Chris felt, in his mind, the way that Tim turned away from him then. He felt the rising panic in Tim’s slow dinosaur brain; he felt the sick twinge of despair, the loneliness of his vigil at the bottom of the sea, and the slow cold way he sank into it even further. Chris felt these things, and, sure, he was a little guilty about it. But he gritted his teeth and refused to change his mind. And then he woke up.
Chris opened his eyes. He only opened them a crack, but the light was like someone was jamming screwdrivers into his eye-sockets: for a moment all he could make out were silhouettes.
‘Chris?

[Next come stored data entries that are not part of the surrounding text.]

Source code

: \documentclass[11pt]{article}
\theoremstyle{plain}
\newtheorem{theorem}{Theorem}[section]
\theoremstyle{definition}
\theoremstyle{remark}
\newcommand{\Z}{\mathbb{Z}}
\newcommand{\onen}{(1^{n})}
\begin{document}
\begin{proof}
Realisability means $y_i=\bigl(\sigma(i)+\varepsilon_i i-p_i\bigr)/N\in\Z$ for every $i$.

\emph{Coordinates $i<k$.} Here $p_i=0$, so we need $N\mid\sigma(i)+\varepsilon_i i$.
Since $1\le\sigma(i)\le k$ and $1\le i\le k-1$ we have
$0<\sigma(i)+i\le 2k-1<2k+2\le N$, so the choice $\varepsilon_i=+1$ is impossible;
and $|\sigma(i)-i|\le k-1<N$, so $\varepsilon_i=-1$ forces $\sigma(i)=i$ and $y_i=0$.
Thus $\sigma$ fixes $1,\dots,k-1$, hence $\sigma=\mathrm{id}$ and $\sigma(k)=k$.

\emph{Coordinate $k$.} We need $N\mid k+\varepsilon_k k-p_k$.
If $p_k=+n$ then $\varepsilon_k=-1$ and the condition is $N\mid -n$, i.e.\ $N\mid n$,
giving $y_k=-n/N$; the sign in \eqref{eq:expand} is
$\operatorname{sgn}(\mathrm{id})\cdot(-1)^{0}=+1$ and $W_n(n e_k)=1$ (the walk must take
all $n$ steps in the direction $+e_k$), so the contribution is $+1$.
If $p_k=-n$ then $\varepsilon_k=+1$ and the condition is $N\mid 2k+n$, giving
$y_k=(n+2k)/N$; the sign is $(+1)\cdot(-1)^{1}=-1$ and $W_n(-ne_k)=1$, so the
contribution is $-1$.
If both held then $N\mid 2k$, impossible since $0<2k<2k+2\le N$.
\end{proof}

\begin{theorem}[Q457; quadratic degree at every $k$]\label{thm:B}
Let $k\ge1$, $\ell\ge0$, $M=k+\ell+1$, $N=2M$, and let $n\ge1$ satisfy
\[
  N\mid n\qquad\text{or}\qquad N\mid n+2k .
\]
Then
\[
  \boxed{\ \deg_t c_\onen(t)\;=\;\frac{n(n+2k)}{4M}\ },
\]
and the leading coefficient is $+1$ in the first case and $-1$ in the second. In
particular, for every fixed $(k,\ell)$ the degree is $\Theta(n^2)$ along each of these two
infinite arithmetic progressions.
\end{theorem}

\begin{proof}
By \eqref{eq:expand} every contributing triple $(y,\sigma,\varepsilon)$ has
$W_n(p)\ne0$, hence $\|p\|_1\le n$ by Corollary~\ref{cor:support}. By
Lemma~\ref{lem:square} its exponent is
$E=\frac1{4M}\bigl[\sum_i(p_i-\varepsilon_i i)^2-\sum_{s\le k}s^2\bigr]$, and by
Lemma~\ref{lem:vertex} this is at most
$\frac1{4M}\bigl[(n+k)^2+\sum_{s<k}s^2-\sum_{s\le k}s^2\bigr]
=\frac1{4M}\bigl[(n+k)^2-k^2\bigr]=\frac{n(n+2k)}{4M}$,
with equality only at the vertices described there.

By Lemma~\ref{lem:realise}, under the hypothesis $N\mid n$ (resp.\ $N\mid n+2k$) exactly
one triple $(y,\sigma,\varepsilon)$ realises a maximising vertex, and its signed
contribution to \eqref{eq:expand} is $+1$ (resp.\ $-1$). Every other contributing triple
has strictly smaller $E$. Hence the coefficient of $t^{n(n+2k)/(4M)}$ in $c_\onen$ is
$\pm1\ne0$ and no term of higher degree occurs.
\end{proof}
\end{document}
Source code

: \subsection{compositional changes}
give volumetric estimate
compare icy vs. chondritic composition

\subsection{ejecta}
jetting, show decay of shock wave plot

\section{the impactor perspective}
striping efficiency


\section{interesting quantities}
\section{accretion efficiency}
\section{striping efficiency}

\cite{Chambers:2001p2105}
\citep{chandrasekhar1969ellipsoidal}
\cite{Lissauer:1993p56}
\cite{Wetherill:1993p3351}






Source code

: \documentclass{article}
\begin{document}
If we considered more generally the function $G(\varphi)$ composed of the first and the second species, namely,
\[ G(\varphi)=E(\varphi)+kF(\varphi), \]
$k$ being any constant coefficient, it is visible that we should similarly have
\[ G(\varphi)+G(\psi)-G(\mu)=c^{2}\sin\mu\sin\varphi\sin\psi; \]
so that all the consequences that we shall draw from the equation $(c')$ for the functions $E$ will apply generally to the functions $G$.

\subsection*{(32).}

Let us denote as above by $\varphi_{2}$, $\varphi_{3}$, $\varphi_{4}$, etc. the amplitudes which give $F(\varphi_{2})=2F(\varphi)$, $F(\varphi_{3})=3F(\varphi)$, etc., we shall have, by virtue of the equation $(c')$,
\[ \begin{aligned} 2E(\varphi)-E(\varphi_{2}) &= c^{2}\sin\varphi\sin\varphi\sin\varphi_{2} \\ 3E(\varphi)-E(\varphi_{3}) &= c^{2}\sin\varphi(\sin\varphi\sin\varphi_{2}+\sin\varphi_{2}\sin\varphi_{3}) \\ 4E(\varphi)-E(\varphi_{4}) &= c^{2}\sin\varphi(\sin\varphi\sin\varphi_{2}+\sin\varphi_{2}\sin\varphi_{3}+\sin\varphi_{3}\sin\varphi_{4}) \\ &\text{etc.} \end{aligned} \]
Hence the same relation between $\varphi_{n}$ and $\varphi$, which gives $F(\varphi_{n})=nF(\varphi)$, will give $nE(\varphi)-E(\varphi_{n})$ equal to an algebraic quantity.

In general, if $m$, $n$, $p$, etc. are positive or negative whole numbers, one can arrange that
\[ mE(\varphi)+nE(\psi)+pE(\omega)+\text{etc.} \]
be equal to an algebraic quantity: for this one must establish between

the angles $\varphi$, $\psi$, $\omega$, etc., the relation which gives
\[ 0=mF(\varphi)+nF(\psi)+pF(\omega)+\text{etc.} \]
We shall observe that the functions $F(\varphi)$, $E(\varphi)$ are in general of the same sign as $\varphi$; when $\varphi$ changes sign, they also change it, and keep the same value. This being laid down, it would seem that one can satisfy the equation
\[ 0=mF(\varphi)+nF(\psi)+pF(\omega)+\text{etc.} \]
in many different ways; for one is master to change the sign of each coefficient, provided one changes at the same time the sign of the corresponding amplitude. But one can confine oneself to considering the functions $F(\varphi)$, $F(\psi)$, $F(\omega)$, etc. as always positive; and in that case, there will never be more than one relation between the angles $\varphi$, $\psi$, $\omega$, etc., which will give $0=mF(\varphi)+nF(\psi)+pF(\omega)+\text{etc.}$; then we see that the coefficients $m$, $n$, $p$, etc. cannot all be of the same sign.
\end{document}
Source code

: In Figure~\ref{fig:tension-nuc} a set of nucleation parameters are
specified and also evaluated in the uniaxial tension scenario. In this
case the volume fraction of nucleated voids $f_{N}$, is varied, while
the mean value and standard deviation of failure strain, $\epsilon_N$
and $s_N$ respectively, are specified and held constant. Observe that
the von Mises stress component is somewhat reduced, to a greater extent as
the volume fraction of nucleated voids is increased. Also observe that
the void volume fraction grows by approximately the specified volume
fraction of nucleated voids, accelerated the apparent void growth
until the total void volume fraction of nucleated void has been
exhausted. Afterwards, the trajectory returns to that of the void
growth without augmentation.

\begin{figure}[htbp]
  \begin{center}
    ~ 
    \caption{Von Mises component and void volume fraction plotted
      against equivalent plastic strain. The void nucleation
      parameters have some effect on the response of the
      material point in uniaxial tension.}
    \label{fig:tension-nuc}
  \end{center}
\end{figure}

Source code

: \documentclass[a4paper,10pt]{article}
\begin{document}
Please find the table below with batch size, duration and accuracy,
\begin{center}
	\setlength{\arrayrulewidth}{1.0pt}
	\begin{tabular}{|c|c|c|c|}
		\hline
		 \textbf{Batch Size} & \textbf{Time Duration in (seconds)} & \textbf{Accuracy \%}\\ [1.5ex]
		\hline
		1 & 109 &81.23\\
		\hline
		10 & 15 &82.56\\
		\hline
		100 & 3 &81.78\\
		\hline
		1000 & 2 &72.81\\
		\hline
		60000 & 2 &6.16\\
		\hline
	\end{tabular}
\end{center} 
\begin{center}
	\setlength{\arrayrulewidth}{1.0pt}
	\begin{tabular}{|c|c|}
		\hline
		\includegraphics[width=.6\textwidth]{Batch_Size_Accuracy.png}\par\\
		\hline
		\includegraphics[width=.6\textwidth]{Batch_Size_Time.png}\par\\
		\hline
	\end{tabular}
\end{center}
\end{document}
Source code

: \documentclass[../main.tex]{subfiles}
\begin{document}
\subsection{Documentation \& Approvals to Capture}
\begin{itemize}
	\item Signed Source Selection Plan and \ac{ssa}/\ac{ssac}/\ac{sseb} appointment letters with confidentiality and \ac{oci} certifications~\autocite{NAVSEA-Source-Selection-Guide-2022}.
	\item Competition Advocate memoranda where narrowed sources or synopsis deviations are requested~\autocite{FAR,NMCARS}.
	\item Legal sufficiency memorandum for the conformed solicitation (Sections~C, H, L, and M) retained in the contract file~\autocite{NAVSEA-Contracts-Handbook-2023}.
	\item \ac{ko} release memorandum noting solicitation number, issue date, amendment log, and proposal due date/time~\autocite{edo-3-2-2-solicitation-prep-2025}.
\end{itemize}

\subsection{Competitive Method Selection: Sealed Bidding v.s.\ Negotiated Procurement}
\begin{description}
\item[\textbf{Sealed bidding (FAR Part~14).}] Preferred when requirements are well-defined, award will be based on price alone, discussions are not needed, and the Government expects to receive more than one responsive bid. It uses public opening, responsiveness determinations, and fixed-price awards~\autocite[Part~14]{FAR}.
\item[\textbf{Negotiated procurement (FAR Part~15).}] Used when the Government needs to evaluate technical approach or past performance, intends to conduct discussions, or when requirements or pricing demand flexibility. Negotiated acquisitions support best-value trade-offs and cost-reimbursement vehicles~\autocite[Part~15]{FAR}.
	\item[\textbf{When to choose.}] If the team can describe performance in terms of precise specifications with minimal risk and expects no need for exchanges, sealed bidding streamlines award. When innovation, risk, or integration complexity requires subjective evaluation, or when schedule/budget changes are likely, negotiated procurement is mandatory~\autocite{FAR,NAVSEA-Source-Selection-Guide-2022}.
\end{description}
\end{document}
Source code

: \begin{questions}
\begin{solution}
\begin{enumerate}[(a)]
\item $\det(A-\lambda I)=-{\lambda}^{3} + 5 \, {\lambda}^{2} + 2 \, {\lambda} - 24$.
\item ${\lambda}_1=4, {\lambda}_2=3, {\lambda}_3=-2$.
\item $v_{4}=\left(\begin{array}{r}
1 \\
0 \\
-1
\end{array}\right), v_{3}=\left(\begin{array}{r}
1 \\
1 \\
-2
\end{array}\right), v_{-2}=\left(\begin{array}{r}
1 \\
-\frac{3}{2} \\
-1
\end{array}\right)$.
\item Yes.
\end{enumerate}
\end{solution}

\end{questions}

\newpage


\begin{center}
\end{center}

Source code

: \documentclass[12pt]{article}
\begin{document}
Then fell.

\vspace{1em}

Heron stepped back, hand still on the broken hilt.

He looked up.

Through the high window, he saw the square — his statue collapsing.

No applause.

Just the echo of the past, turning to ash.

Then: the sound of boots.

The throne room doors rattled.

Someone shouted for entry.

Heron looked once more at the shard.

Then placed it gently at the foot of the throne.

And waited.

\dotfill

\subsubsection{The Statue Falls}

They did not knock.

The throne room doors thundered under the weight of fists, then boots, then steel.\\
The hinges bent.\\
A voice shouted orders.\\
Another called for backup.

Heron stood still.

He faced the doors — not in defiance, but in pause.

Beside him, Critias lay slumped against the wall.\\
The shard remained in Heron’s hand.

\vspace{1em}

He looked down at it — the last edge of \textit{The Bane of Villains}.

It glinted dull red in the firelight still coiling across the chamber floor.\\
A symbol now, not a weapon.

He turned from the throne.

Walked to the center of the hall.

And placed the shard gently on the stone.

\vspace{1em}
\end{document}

Chris, are you awake?’ said a voice he knew.
‘He’s coming round,’ said a second voice he recognized.
‘Step back everybody, give him a bit of space,’ said a third briskly.
Anna was there: Chris had known it was her straight away, and he was pleased to see her. The government aide guy, Wythenshawe, he was there too by the sounds of it, plus a couple of others, nurses or doctors most likely: it was a full room he was waking up to. But that middle voice . . . he knew that one too; he just couldn’t place it straight away.
‘Chris,’ it said. ‘Chris, can you hear me?’
It wasn’t . . . was it? Oh, great, Chris thought, it was! The crazy lady from the British Museum. The one who’d first got him into all of this.
‘You,’ he said. Then he paused.
His own voice had shocked him. It had come out as kind of a husky croak. He sounded like an old man. Come to think of it, he felt like one too. He ached all over: a bone-deep weariness that filled every particle of his body. His eyes hurt. His brain hurt. His ribs hurt. Breathing hurt.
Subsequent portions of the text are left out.